Rust: A number of fungus diseases rust colored spots on foliage and stalks. Burpee Recommends: Practice crop rotation. Remove infected plants. Contact your Cooperative Extension Service for recommendations.
Stem Canker: Part of the stem looks sunken and turns brown. The stem will wilt. The canker can open and ooze sap. This fungus can spread to all parts of the plant causing it to die. Burpee Recommends: Remove any infected stem as soon as you see it. Rotate crops. Try not to get the stems and leaves wet when watering the plant.
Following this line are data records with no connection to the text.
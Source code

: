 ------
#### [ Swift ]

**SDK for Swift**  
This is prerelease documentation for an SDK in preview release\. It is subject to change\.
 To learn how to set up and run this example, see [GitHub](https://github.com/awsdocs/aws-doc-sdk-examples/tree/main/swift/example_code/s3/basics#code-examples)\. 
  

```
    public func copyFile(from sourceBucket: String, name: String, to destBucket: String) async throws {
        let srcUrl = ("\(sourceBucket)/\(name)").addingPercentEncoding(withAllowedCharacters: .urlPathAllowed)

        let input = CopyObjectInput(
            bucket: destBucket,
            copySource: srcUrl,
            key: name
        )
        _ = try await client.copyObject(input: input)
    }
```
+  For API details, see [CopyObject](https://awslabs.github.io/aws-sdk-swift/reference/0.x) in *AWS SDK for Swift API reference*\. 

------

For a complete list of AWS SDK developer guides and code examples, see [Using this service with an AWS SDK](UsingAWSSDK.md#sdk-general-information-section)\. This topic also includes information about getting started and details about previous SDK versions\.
Common Pest and Cultural Problems
Aphids: Greenish, red, black or peach colored sucking insects can spread disease as they feed on the undersides of leaves. They leave a sticky residue on foliage that attracts ants. Burpee Recommends: Introduce or attract natural predators into your garden such as lady beetles and wasps which feed on aphids. You can also wash them off with a strong spray, or use an insecticidal soap.
Leafminers: These insects bore just under the leaf surface causing irregular serpentine lines. The larvae are yellow cylindrical maggots and the adults are small black and yellow flies. They do not usually kill plants, but disfigure the foliage. Burpee Recommends: Remove affected foliage. Sanitation is important so be sure to remove all debris at the end of the season.
Spider Mites: These tiny spider-like pests are about the size of a grain of pepper. They may be red, black, brown or yellow. They suck on the plant juices removing chlorophyll and injecting toxins which cause white dots on the foliage. There is often webbing visible on the plant. They cause the foliage to turn yellow and become dry and stippled. They multiply quickly and thrive in dry conditions. Burpee Recommends: Spider mites may be controlled with a forceful spray every other day. Try hot pepper wax or insecticidal soap. Check with your Cooperative Extension Service for miticide recommendations.
Sunscald: Leaves are bleached in between veins and faded, often turn white with brown crispy edges. There are no signs of pests and diseases. Plants were usually recently moved. The bright light and heat from the sun break down the chlorophyll which leads to death of the leaf. Burpee Recommends: Some afternoon shade would be helpful, but keep the plants as healthy as possible.
Cypress Vines FAQs
Can I start seeds inside? Cypress vine is very easy to start outside and does not need to be started inside, however you can start them inside 2-5 weeks before the last frost. Be very careful when handling the seedlings so as not to damage the roots.
Does cypress vine attract any beneficial insects to my garden? Yes, cypress vines attract bees and butterflies to the garden. They particularly attract hummingbirds and are sometimes called Hummingbird Vines.
Should cypress vines be deadheaded? Yes, spent flowers should be removed to keep the plants blooming all summer.
Why is my cypress vine not blooming? Make sure your cypress vine is in full sun, they don’t bloom well in the shade. Also, do not over feed it with a high nitrogen fertilizer. Too much nitrogen will produce a beautiful plant with few or no flowers.